Even if a plant can handle an excess of one or two minerals, they certainly won’t be able to handle an excess of all available minerals. An excess of a certain mineral can show itself in many ways (like with Nitrogen Toxicity), but when mineral levels of differing types get too high you get this:
Nutrient burn is also normally associated with an excess of heat. Heat causes your plant to drink more and inadvertently uptake more nutrients. Although heat was managed in this case, the symptoms look very similar to if I hadn’t managed the heat at all.
Nutrient Deficiencies Galore!
Wait a minute...how can the plant be taking in too many nutrients and have nutrient deficiencies?
My plants started uptaking more nutrients to process the extra light, and that overworked the leaves until they eventually began dying early, as they had ran out of all the nutrients I provided for them! I could give them more nutrients, but they’re already taking in way too much, and the leaves were working so hard they couldn’t keep up. This puts you in a bit of a bad place as there aren’t many good choices to save your leaves besides moving the light away.
Return of the Lux Meter
This is another time where a Lux Meter is a great tool to have. Although we’ve recommended getting one to make sure your plants are getting enough light, they’re also excellent for growers with larger HID grow lights. A lux meter will help make sure you’re not giving your plants more light than they can use (or less than they need).
Another thing to look out for if the top leaves closest to the light are getting lighter than the rest of the plant, especially if they seem to be yellowing fast. In cases where a high intensity light is being used, the plant will use up the chlorophyll and nutrients in the leaves being exposed to the most light and they will appear bleached. This is a sign that this particular part of the plant is having a hard time keeping up with processing the light energy it’s receiving.

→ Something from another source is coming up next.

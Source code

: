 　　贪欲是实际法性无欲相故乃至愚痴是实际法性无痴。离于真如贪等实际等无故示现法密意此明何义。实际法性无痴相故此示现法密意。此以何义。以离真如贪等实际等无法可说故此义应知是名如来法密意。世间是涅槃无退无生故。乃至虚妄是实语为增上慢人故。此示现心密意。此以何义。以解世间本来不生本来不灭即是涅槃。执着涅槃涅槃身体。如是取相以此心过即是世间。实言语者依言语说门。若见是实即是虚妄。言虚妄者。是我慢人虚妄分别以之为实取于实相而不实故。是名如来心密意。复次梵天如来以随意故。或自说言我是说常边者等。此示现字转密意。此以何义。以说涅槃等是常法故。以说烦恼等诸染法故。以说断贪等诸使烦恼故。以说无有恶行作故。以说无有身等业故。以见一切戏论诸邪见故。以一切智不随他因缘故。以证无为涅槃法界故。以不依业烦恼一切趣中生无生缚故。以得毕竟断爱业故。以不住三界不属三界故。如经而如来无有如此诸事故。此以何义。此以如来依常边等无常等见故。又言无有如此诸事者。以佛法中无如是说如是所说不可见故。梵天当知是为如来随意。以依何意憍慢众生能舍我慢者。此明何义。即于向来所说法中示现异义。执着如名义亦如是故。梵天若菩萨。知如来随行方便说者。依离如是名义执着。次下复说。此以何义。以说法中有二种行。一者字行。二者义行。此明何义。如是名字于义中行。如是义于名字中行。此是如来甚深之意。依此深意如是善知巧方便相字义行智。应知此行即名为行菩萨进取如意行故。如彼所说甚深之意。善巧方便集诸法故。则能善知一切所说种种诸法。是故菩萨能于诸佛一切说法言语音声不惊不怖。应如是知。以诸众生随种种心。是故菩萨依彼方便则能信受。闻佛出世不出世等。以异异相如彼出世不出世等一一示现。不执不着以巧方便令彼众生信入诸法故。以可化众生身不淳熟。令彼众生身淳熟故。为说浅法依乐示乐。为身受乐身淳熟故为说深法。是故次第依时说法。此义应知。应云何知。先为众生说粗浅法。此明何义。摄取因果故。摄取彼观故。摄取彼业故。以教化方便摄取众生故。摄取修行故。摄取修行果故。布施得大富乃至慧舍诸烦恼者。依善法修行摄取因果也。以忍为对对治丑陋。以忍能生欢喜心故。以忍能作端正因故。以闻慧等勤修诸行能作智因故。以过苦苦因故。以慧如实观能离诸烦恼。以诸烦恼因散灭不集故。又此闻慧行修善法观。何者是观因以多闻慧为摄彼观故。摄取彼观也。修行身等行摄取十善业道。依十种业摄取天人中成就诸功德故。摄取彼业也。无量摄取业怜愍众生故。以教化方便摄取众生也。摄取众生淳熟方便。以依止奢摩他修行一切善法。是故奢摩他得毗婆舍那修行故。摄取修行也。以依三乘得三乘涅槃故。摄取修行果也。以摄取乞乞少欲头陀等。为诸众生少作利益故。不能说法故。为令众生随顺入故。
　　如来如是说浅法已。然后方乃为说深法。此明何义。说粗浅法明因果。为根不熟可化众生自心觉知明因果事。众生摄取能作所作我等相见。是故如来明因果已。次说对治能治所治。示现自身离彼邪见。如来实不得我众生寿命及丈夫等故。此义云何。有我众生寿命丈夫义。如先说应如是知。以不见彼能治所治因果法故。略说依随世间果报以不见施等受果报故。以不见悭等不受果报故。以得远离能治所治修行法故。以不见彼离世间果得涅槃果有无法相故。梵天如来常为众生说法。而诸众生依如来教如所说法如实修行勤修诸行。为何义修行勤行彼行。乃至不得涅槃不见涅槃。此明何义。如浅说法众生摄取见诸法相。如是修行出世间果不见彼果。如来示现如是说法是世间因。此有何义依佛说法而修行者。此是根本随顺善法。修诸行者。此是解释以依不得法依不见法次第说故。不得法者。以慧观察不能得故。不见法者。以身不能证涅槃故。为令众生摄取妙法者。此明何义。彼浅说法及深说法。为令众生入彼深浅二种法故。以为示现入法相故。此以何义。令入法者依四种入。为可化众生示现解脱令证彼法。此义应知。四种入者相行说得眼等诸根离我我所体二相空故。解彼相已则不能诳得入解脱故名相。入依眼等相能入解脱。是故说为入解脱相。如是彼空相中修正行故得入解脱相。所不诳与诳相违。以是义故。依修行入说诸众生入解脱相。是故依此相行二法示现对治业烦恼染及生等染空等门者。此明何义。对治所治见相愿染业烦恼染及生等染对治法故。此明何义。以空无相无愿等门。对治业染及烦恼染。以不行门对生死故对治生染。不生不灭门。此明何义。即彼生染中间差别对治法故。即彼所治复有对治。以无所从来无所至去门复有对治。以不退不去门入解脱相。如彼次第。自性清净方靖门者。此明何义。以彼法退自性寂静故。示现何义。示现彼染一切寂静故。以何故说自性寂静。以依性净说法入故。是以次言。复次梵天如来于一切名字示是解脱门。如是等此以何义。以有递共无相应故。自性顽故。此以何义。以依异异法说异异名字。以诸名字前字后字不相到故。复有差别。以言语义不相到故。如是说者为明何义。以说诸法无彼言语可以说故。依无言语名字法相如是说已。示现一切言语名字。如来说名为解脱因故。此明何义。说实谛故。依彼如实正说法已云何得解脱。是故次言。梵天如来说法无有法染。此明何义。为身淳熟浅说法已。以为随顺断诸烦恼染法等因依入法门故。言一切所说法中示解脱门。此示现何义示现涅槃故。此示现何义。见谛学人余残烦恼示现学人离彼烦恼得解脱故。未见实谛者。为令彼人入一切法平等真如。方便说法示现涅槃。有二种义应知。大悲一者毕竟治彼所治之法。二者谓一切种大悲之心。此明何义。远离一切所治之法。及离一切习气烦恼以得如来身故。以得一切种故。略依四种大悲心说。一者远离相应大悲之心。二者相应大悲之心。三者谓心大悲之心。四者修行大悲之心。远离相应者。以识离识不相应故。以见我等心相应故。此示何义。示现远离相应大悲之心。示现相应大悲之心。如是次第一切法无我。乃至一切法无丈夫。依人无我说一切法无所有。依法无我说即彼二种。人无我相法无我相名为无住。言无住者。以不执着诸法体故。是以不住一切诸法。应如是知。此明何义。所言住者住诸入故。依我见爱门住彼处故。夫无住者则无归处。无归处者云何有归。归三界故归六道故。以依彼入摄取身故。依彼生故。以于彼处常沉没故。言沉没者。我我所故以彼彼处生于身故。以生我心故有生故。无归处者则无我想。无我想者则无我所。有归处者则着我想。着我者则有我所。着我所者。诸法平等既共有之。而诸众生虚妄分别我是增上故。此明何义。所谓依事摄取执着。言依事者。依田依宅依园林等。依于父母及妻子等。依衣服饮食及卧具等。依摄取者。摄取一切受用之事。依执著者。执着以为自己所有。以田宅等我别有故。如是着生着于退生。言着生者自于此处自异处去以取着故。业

The ‘hand test’ is still a very good option for those with HID lights. The hand test is when you place your hand where the plant is for 30 seconds, if it’s uncomfortable warm it means you need to move your lights further away. Just remember that this technique should only be used as a general guide, while a combination of a lux meter and your plant’s reaction are the best tools you can get to give your plants just the right amount of light. Just like with humans, plants need a happy medium with everything, even if it’s good for them. Now I know that for sure!